Northern Nevada now has a second property undergoing the Nevada Certified Site process. The first site, a 46-acre parcel on Arrowhead Drive near the Carson City airport, was certified in November 2015.
Aaron West, chief executive officer for the Nevada Builders Alliance, said industrial vacancy is down to such a point where there is little available property for businesses, and what is available may be functionally obsolete.
“We have to start building new commercial space,” he said. “Nevada Certified Sites is a program to expedite the acquisition and development process for property buyers and sellers.”
The Nevada Certified Site program was designed through a partnership with the Northern Nevada Development Authority and the Nevada Builders Alliance.
“One of our biggest roadblocks to economic development is the lack of building space,” Andrew Haskin, director of business development for NNDA said. “We’ve seen businesses head north to the Tahoe Regional Industrial Center because they can’t find what they are looking for to fit their needs here.”
Haskin said NNDA’s construction and design committee, including West, who was instrumental in developing Nevada Certified Sites, studied programs in 38 different states to gather best practices to make the Nevada model.
Site certification entails documenting all available information about a property including zoning, acreage, preliminary title search, special assessments, general improvements, phase one environmental and flood zone assessments, transportation, accessibility of utilities, geotechnical summaries, photos and maps.
Haskin said the new process requires the property owner to process the application, where typically buyers perform the due diligence.
“Having the site pre-certified helps buyers sell more quickly by making the property more attractive to buyers,” he said. “Site certification shaves months off the purchase-to-construction period and saves money in production downtime for the buyer, and oftentimes the seller can recover the cost of certification.”
Property owners can go to www.nevadacertifiedsites.com to download program guidelines, application and checklist.
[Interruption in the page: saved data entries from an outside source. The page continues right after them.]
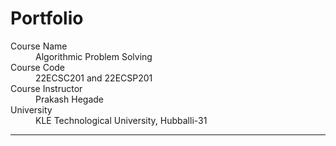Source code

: # Portfolio

<dl>
<dt>Course Name</dt>
<dd>Algorithmic Problem Solving</dd>
<dt>Course Code</dt>
<dd>22ECSC201 and 22ECSP201</dd>
<dt>Course Instructor</dt>
<dd>Prakash Hegade</dd>
<dt>University</dt>
<dd>KLE Technological University, Hubballi-31</dd>
</dl>

* * *
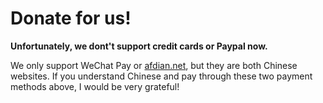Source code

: # Donate for us! 
**Unfortunately, we dont't support credit cards or Paypal now.**

We only support WeChat Pay or [afdian.net](https://afdian.net), but they are both Chinese websites. 
If you understand Chinese and pay through these two payment methods above, I would be very grateful!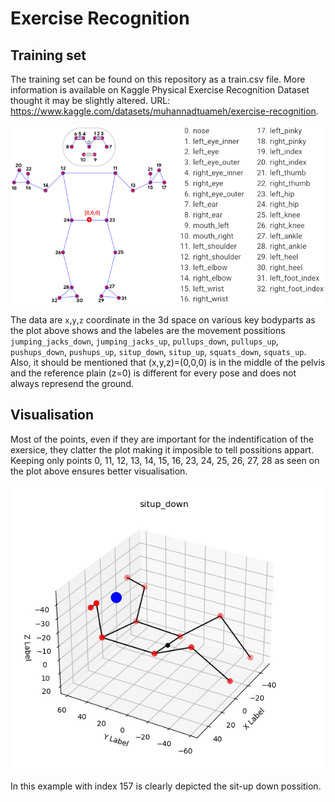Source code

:# Exercise Recognition
## Training set
The training set can be found on this repository as a train.csv file. More information is available on Kaggle Physical Exercise Recognition Dataset thought it may be slightly altered.
URL: https://www.kaggle.com/datasets/muhannadtuameh/exercise-recognition.

![Alt text](https://github.com/Kalatz/exercise_recognition/blob/main/Plots/Body%20landmarks.png)

The data are `x`,`y`,`z` coordinate in the 3d space on various key bodyparts as the plot above shows and the labeles are the movement possitions `jumping_jacks_down`, `jumping_jacks_up`, `pullups_down`, `pullups_up`, `pushups_down`, `pushups_up`, `situp_down`, `situp_up`, `squats_down`, `squats_up`. Also, it should be mentioned that (x,y,z)=(0,0,0) is in the middle of the pelvis and the reference plain (z=0) is different for every pose and does not always represend the ground. 
## Visualisation
Most of the points, even if they are important for the indentification of the exersice, they clatter the plot making it imposible to tell possitions appart. Keeping only points 0, 11, 12, 13, 14, 15, 16, 23, 24, 25, 26, 27, 28 as seen on the plot above ensures better visualisation.

![Alt text](https://github.com/Kalatz/exercise_recognition/blob/main/Plots/Data%20points%20plot.png)

In this example with index 157 is clearly depicted the sit-up down possition.
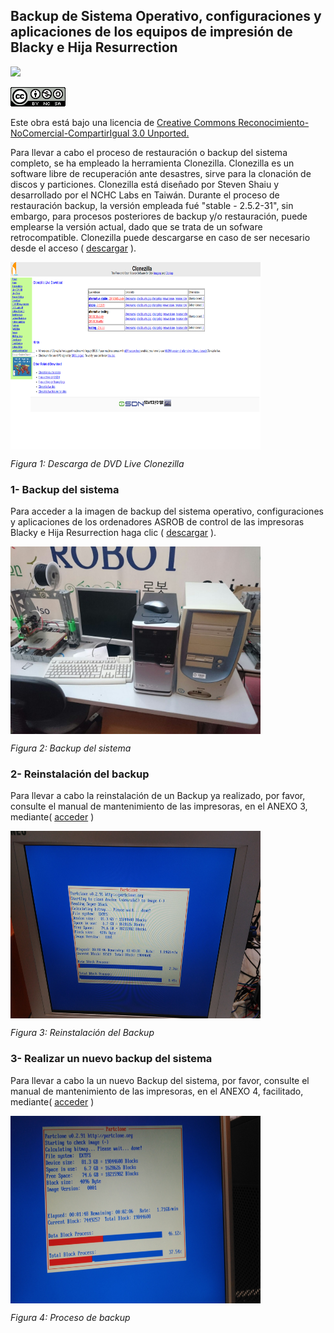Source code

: 
## Backup de Sistema Operativo, configuraciones y aplicaciones de los equipos de impresión de Blacky e Hija Resurrection

![](https://avatars1.githubusercontent.com/u/6586261?v=3&s=200)


![](cc.png)

Este obra está bajo una licencia de [Creative Commons Reconocimiento-NoComercial-CompartirIgual 3.0 Unported.
](http://creativecommons.org/licenses/by-nc-sa/3.0/deed.es_ES)

Para llevar a cabo el proceso de restauración o backup del sistema completo, se ha empleado la herramienta Clonezilla. Clonezilla es un software libre de recuperación ante desastres, sirve para la clonación de discos y particiones. Clonezilla está diseñado por Steven Shaiu y desarrollado por el NCHC Labs en Taiwán.
Durante el proceso de restauración backup, la versión empleada fué "stable - 2.5.2-31", sin embargo, para procesos posteriores de backup y/o restauración, puede emplearse la versión actual, dado que se trata de un sofware retrocompatible.
Clonezilla puede descargarse en caso de ser necesario desde el acceso ( [descargar](http://clonezilla.org/downloads.php) ). 

<img src="Clonezilla.png" alt="lub1" height="300" width="400" align="middle">

*Figura 1: Descarga de DVD Live Clonezilla*

### 1- Backup del sistema

Para acceder a la imagen de backup del sistema operativo, configuraciones y aplicaciones de los ordenadores ASROB de control de las impresoras Blacky e Hija Resurrection haga clic ( [descargar](http://clonezilla.org/downloads.php) ). 

<img src="PC.jpg" alt="lub1" height="300" width="400" align="middle">

*Figura 2: Backup del sistema*

### 2- Reinstalación del backup 

Para llevar a cabo la reinstalación de un Backup ya realizado, por favor, consulte el manual de mantenimiento de las impresoras, en el ANEXO 3, mediante( [acceder](https://github.com/asrob-uc3m/impresoras-maintenance-manual-i3/blob/master/anexo_3_reinstalacion_de_sistema_operativo_software_y_configuraciones_desde_backup.md) )

<img src="Proceso_de_backup_19.jpg" alt="lub1" height="300" width="400" align="middle">

*Figura 3: Reinstalación del Backup*

### 3- Realizar un nuevo backup del sistema

Para llevar a cabo la un nuevo  Backup del sistema, por favor, consulte el manual de mantenimiento de las impresoras, en el ANEXO 4, facilitado, mediante( [acceder](https://github.com/asrob-uc3m/impresoras-maintenance-manual-i3/blob/master/anexo_4_proceso_de_backup_del_s.o_configuraciones_y_software.md) )

<img src="Proceso_de_backup_20.jpg" alt="lub1" height="300" width="400" align="middle">

*Figura 4: Proceso de backup*
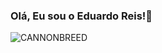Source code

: ### Olá, Eu sou o Eduardo Reis!🤘



![CANNONBREED](https://github.com/Sevennx/modeloTeste/assets/112592341/e0a03ffb-3e35-4564-b02b-c3e1d151e6be)
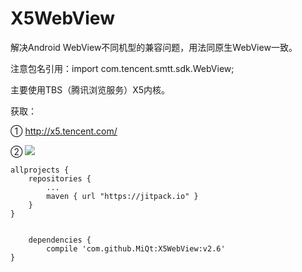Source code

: # X5WebView  
  
解决Android WebView不同机型的兼容问题，用法同原生WebView一致。  
  
注意包名引用：import com.tencent.smtt.sdk.WebView;  
  
主要使用TBS（腾讯浏览服务）X5内核。  
  
获取：  
  
① http://x5.tencent.com/  

② [![](https://jitpack.io/v/MiQt/X5WebView.svg)](https://jitpack.io/#MiQt/X5WebView)

	allprojects {
		repositories {
			...
			maven { url "https://jitpack.io" }
		}
	}


        dependencies {
	        compile 'com.github.MiQt:X5WebView:v2.6'
	}
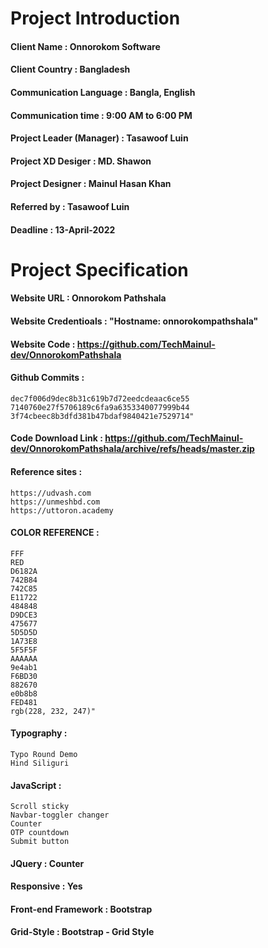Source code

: # Project Introduction	

#### Client Name          :	Onnorokom Software
#### Client Country       :	Bangladesh
#### Communication Language   :	Bangla, English
#### Communication time       :	9:00 AM to 6:00 PM
#### Project Leader (Manager) :	Tasawoof Luin
#### Project XD Desiger   :	MD. Shawon 
#### Project Designer     :	Mainul Hasan Khan
#### Referred by          :	Tasawoof Luin
#### Deadline             :	13-April-2022
	
	
	
# Project Specification	

#### Website URL           :	Onnorokom Pathshala
#### Website Credentioals  :	"Hostname: onnorokompathshala"
#### Website Code          :	https://github.com/TechMainul-dev/OnnorokomPathshala
#### Github Commits :	
    dec7f006d9dec8b31c619b7d72eedcdeaac6ce55
    7140760e27f5706189c6fa9a6353340077999b44
    3f74cbeec8b3dfd381b47bdaf9840421e7529714"
#### Code Download Link    :	https://github.com/TechMainul-dev/OnnorokomPathshala/archive/refs/heads/master.zip
#### Reference sites       :	
    https://udvash.com
    https://unmeshbd.com
    https://uttoron.academy
#### COLOR REFERENCE	    :
    FFF
    RED
    D6182A
    742B84
    742C85
    E11722
    484848
    D9DCE3
    475677
    5D5D5D
    1A73E8
    5F5F5F
    AAAAAA
    9e4ab1
    F6BD30
    882670
    e0b8b8
    FED481
    rgb(228, 232, 247)"
#### Typography :	
    Typo Round Demo
    Hind Siliguri
#### JavaScript :	
    Scroll sticky
    Navbar-toggler changer
    Counter
    OTP countdown
    Submit button

#### JQuery :	Counter
#### Responsive :	Yes
#### Front-end Framework :	Bootstrap
#### Grid-Style :	Bootstrap - Grid Style
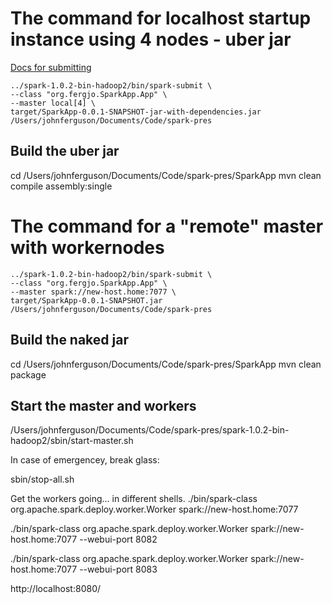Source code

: # The command for localhost startup instance using 4 nodes - uber jar
[Docs for submitting](http://spark.apache.org/docs/latest/submitting-applications.html)

    ../spark-1.0.2-bin-hadoop2/bin/spark-submit \
    --class "org.fergjo.SparkApp.App" \
    --master local[4] \
    target/SparkApp-0.0.1-SNAPSHOT-jar-with-dependencies.jar /Users/johnferguson/Documents/Code/spark-pres

## Build the uber jar
cd /Users/johnferguson/Documents/Code/spark-pres/SparkApp
mvn clean compile assembly:single


# The command for a "remote" master with workernodes
    ../spark-1.0.2-bin-hadoop2/bin/spark-submit \
    --class "org.fergjo.SparkApp.App" \
    --master spark://new-host.home:7077 \
    target/SparkApp-0.0.1-SNAPSHOT.jar /Users/johnferguson/Documents/Code/spark-pres

## Build the naked jar
cd /Users/johnferguson/Documents/Code/spark-pres/SparkApp
mvn clean package

## Start the master and workers
/Users/johnferguson/Documents/Code/spark-pres/spark-1.0.2-bin-hadoop2/sbin/start-master.sh

In case of emergencey, break glass:

sbin/stop-all.sh 

Get the workers going... in different shells.
./bin/spark-class org.apache.spark.deploy.worker.Worker spark://new-host.home:7077

./bin/spark-class org.apache.spark.deploy.worker.Worker spark://new-host.home:7077 --webui-port 8082


./bin/spark-class org.apache.spark.deploy.worker.Worker spark://new-host.home:7077 --webui-port 8083


http://localhost:8080/






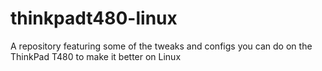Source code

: # thinkpadt480-linux
A repository featuring some of the tweaks and configs you can do on the ThinkPad T480 to make it better on Linux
Applications are submitted to NNDA and reviewed by the construction and design committee. Applications found to be complete and error free are certified by the construction and design committee, led by Greg Dye of Briggs Electric, and NNDA.
Brad Bonkowski, CCIM, broker of record and owner of NAI Alliance Carson City, said even though the property owner essentially has to have all the due diligence done in advance for a buyer, the payoff can be huge.
“Certified sites give us a leg up on the competition,” he said. “It takes a very unique property owner, like the ownership group that owns Carson City’s certified site, a group of developers, builders, real estate people, to have that foresight and make that kind of commitment. They understand obstacles and how to solve problems.”
West, Bonkowski and Mark Turner, principal of Silver Oak Development Company, will address what is being done to build real estate capacity in Northern Nevada at the NNDA breakfast meeting at the Carson Nugget, 507 N. Carson Street in Carson City, Wednesday, July 27. Doors open at 6:30 a.m. for networking. Meeting begins at 7 a.m. Cost for the general public is $35. NNDA investor cost is $25.